We are very proud to announce that we have published three new articles in the last weeks. Two of them correspond to the thesis of Laia Leria, which is about to end. In one of them, a new integrative taxonomic procedure updated for planarians is tested, which includes intraindividual genetic data and additional sources of taxonomic information, in addition to morphology and DNA, using Dugesia subtentaculata sensu lato as a model organism. We have used three different methods for the delimitation of molecular species in single locus data sets, with and without intraindividual information, subsequently, the species have been delimited following three criteria: (1) a method species delimitation based on applied coalescence to multilocus data, (2) morphology of the copulatory apparatus, and (3) karyological metrics. This resulted in the delimitation of four morphologically cryptic species within the nominal species D. subtentaculata.

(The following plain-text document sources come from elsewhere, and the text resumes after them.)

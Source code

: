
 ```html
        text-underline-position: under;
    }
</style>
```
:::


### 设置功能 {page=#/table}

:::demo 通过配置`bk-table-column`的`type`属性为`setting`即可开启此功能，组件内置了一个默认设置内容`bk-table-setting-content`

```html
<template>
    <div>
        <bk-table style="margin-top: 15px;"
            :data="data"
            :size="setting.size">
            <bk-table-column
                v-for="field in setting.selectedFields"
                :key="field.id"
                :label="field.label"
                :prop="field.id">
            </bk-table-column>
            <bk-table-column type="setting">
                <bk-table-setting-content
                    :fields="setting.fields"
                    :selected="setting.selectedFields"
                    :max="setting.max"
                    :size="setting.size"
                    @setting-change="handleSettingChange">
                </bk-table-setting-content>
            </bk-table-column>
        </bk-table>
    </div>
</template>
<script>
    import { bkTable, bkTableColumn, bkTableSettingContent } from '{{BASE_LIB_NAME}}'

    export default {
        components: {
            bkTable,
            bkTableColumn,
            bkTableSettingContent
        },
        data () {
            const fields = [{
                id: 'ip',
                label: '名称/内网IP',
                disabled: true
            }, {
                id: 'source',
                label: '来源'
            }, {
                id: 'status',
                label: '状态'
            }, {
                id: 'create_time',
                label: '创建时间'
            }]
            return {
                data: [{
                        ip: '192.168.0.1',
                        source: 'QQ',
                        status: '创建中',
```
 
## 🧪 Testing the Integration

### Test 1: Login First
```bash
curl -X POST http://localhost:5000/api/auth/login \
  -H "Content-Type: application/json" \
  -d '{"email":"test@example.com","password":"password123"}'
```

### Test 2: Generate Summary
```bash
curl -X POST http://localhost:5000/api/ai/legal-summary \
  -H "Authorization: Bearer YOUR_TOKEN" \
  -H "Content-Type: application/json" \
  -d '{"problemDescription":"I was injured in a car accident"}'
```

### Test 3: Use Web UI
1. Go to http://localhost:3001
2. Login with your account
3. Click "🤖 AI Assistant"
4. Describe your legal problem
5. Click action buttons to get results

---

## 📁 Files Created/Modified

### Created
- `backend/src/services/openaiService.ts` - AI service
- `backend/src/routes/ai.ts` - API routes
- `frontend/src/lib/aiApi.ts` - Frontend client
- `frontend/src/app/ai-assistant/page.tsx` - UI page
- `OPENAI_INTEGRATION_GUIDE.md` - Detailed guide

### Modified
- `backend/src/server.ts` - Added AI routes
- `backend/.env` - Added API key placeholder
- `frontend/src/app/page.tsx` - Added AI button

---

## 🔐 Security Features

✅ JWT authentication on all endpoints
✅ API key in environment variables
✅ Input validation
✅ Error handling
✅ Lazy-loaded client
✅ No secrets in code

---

In the second article led by Laia Leria, we generate and analyze intraindividual cloned data of a nuclear gene and a mitochondrial gene of wild, fissiparous and facultative wild populations of the same species Dugesia subtentaculata. Most individuals, regardless of their reproductive strategy, are mosaics. We also found that this high intraindividual genetic diversity of fissiparous and facultative individuals is composed of different combinations of ancestral haplotypes and derivatives of the species.

And finally, an article that derives from Cristian Cuevas’ final master’s work and that analyzes the diet of two species of terrestrial planarians originating in Brazil using data from NGS. Using high-throughput sequencing data, we performed a metagenomic analysis to identify the diet of the two species: Imbira marcusi and Cephaloflexa bergi. We have tested four different methods of taxonomic allocation and found that allocation methods based on phylogenies outweigh those based on similarity. The results show that the I. marcusi diet is restricted to earthworms, while C. bergi feeds on spiders, harvestmen, woody, grasshoppers, Hymenoptera, Lepidoptera and possibly other geoplanids. In addition, both species change their feeding habits between the different locations of the sample. In conclusion, the integration of metagenomics with phylogenetics should be considered when establishing studies on the feeding habits of invertebrates.


So now you can enjoy reading these interesting works.